Excerpts from a dataset
"""

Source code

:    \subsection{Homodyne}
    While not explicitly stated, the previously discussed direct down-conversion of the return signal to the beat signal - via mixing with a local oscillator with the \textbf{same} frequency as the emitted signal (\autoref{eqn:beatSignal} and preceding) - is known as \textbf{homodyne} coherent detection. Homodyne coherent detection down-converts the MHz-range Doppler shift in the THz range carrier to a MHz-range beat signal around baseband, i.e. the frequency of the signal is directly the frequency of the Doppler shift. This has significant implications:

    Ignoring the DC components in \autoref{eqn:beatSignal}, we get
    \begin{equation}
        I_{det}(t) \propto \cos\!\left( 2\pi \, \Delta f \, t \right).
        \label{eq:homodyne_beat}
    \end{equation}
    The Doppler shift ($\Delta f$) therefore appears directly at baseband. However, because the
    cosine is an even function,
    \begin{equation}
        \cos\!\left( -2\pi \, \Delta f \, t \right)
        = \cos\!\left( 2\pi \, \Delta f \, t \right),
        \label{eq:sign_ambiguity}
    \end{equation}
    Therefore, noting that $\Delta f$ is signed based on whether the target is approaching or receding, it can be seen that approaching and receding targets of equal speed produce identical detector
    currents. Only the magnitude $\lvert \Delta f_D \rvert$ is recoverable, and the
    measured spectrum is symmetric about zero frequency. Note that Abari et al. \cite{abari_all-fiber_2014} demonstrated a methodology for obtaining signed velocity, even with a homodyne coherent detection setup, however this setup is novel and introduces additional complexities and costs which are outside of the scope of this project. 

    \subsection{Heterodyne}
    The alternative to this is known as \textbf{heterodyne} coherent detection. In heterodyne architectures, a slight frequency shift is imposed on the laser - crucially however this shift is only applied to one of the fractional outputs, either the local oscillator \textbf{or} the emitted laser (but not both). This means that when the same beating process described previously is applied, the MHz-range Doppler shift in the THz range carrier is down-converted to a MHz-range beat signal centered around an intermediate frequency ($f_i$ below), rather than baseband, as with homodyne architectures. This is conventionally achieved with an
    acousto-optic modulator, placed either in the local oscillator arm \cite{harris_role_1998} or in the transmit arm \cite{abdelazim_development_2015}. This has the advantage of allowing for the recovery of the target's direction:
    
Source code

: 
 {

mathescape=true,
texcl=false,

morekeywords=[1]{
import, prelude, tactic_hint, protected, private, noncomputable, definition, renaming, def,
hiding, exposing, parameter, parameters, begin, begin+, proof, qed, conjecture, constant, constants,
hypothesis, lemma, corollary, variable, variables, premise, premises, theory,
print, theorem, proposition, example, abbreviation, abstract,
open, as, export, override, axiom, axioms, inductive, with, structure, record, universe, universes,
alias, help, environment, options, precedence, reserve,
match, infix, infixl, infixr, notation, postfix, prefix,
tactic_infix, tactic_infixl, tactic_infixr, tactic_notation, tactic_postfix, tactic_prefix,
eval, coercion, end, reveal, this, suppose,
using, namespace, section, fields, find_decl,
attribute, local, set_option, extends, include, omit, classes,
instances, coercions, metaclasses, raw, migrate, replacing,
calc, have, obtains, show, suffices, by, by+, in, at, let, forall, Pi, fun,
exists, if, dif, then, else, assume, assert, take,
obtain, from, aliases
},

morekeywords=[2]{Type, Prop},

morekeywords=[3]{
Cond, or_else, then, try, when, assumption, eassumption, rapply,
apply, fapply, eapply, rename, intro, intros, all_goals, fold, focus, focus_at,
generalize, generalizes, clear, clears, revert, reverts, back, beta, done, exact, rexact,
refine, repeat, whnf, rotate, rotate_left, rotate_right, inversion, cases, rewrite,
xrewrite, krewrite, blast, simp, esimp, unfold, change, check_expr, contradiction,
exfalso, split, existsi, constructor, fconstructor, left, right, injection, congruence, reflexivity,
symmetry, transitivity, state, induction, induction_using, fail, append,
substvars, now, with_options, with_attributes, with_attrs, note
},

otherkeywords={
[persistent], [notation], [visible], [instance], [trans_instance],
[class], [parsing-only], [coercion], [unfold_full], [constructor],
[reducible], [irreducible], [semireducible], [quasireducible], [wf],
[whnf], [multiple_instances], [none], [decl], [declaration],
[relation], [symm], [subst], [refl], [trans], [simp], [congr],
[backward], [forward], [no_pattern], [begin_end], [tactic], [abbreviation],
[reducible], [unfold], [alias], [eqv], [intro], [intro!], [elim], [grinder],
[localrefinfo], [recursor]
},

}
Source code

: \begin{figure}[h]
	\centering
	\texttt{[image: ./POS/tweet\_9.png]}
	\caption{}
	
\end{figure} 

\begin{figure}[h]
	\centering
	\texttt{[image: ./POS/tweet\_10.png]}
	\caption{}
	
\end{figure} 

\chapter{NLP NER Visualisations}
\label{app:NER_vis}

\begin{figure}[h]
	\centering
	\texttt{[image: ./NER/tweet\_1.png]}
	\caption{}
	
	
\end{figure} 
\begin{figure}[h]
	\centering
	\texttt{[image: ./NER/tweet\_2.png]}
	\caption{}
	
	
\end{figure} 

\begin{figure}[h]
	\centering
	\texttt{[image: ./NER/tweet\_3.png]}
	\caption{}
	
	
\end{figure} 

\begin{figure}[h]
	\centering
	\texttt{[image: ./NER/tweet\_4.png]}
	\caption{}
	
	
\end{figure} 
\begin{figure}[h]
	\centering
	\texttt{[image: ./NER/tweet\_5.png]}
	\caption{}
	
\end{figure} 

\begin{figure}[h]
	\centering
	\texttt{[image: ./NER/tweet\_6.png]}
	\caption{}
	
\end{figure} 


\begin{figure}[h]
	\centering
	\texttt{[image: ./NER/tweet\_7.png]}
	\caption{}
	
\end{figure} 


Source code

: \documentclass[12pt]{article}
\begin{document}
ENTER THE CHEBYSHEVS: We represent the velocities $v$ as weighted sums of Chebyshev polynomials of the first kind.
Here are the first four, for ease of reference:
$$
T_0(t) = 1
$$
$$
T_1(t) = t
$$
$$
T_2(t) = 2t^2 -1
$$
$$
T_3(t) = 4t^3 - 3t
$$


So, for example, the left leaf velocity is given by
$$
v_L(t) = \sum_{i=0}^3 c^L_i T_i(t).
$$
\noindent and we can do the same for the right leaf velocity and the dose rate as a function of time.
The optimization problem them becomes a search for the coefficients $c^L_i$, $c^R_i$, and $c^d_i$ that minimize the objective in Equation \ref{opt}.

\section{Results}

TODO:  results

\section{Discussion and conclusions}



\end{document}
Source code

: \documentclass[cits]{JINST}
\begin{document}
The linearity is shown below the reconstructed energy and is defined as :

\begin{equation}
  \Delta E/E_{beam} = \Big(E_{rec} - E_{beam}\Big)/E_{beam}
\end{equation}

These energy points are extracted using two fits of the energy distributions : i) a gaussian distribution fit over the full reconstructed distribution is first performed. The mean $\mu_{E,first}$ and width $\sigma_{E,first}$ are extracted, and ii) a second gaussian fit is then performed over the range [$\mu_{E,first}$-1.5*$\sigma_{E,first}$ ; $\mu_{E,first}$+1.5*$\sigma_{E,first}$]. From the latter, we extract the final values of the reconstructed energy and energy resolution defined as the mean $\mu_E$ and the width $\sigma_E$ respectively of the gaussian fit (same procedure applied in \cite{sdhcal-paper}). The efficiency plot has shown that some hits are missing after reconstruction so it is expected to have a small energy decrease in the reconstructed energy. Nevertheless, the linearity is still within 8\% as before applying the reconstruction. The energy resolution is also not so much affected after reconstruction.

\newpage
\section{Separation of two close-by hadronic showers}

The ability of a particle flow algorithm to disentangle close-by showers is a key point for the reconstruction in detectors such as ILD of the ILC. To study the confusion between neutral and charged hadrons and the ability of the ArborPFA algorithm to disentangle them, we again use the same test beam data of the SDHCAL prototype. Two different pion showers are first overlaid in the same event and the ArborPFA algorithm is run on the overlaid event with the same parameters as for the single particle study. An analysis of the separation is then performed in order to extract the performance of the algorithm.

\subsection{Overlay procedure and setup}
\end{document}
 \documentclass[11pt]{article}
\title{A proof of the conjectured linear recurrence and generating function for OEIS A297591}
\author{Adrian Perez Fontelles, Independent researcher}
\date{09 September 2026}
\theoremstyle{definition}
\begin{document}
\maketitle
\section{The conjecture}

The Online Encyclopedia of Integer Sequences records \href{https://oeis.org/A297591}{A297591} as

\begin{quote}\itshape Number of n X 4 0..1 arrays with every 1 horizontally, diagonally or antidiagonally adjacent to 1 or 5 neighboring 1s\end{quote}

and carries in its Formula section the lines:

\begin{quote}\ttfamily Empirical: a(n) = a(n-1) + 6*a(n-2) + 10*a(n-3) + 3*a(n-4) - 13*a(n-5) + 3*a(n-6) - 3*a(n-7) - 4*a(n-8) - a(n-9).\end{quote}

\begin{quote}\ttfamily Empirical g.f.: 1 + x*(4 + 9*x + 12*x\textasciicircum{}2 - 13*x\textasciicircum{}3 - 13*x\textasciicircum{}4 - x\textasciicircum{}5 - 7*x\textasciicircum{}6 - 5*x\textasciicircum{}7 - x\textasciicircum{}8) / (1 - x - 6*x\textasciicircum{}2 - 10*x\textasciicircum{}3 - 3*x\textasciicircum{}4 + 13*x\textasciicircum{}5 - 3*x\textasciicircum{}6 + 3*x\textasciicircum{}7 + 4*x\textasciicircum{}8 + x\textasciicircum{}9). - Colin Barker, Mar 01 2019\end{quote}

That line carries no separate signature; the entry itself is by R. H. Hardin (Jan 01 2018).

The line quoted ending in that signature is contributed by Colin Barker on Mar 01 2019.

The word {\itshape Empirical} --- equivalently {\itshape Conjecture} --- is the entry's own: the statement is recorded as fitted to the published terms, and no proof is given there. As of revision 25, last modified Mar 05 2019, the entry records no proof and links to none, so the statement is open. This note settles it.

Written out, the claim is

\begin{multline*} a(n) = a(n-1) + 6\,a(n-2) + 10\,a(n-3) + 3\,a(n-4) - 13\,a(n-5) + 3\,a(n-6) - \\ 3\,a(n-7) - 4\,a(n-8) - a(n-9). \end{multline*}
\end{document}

"""

• **Your instructions**: The count of lines above that contain "documentclass" is all that should be given.

• **Solved exercise**: 3